I begin my April Showers series. This is all about what waters my creative soul.  I'm going to discuss the juice of some recent reads. First up comes enrichment from Conrad Wesselhoeft's new book Dirt Bikes, Drones and Other Ways to Fly (HMH).  Here's a short synopsis from Amazon: Seventeen year-old dirt-bike-riding daredevil Arlo Santiago catches the eye of the U.S. military with his first-place ranking on a video game featuring drone warfare, and must reconcile the work they want him to do with the emotional scars he has suffered following a violent death in his family.

This is one kinetic read. Here are two techniques in this book that will open your eyes as you create your own work.
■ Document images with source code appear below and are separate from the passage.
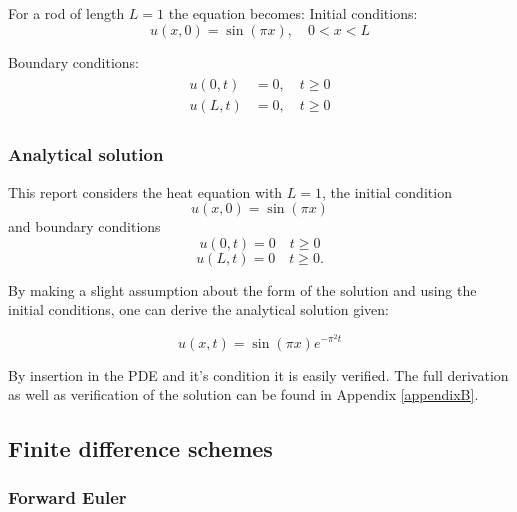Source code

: For a rod of length $L = 1$ the equation becomes:
Initial conditions:
\begin{equation}
    u(x, 0) = \sin(\pi x), \quad 0 < x < L
\end{equation}

Boundary conditions:
\begin{align}
\begin{split}
    u(0,t) &= 0, \quad t\geq 0 \\
    u(L,t) &= 0, \quad t\geq 0
\end{split}
\end{align}

\subsubsection{Analytical solution}
This report considers the heat equation with $L=1$, the initial condition
\begin{equation}
u(x, 0) = \sin(\pi x)    
\end{equation}
and boundary conditions
\begin{equation}
    u(0, t)=0 \quad t\ge0
\end{equation}
\begin{equation}
    u(L, t)=0 \quad t\ge 0.
\end{equation}

By making a slight assumption about the form of the solution and using the initial conditions, one can derive the analytical solution given:

\begin{equation}\label{analytical_sol}
    u(x,t) = \sin(\pi x) e^{-\pi^2 t}
\end{equation}

By insertion in the PDE and it's condition it is easily verified. The full derivation as well as verification of the solution can be found in Appendix \ref{appendixB}.

\subsection{Finite difference schemes}\label{sec:FD}
\subsubsection{Forward Euler}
1. Leverage language. This is something that Wesselhoeft always does and this book is no exception. Here in the middle of of bruising narrative, high flying action, and heart-rending despair is a peppering of poetic beauty. Phrasing elevates this story --- "book of Job lousy year," "Something rises in me -- something halfway between a fist and a sob" and "the thing about a journey -- it pops you into focus and sweeps the mess of your life under the rug if only for a brief time." Shy away from bland word choice as you create your works, and you will add brilliance to your stories.

2. Say something. Dirt Bikes... is stitched together with  references to Mozart, Rossini, Martin Luther King, Buddha, Paul of Tarsus, Marcus Aurelius, Emerson, to name a few, and more obscure voices, like John Gillespie Magee, from his poem "High Flight." 
For I have danced the streets of heaven,
And touched the face of God.
Wesselhoeft is circling the idea that "Character is forever." Our choices will scar the world or uplift it. He digs deep into the idea of oversoul from Emerson. Oversoul is the river voices from each soul running together to make an ocean of soul stuff. Wesselhoeft uses many voices within this story to reflect this. Climb on the shoulders of giants as you write and say something. This is the oversoul of fiction.

I have at least a dozen pages of notes of  the lessons I learned while reading this book. I hope you realize that you are in  the battle of literacy as you create your books.  Do whatever it takes to widen the world, to stir up empathy, and to develop a continuing legacy. Use choice language and consider Rodin's "Thinker" at the gates of hell. Be that thinker at the gates. Write stuff that will make a difference.

Thanks for dropping by! I will have more showers next week.

Here is a doodle. "The Wind"



And finally a quote for your pocket.

What lies behind us, and what lies before us are but tiny matters compared to what lies within us. Ralph Waldo Emerson.

2 comments:

Vijaya said...

I've lost touch with Conrad ... so good to hear about this book. I'll have to pick it up for Max.

Molly/Cece said...

I'm thrilled he has a new book out. Just awesome to see.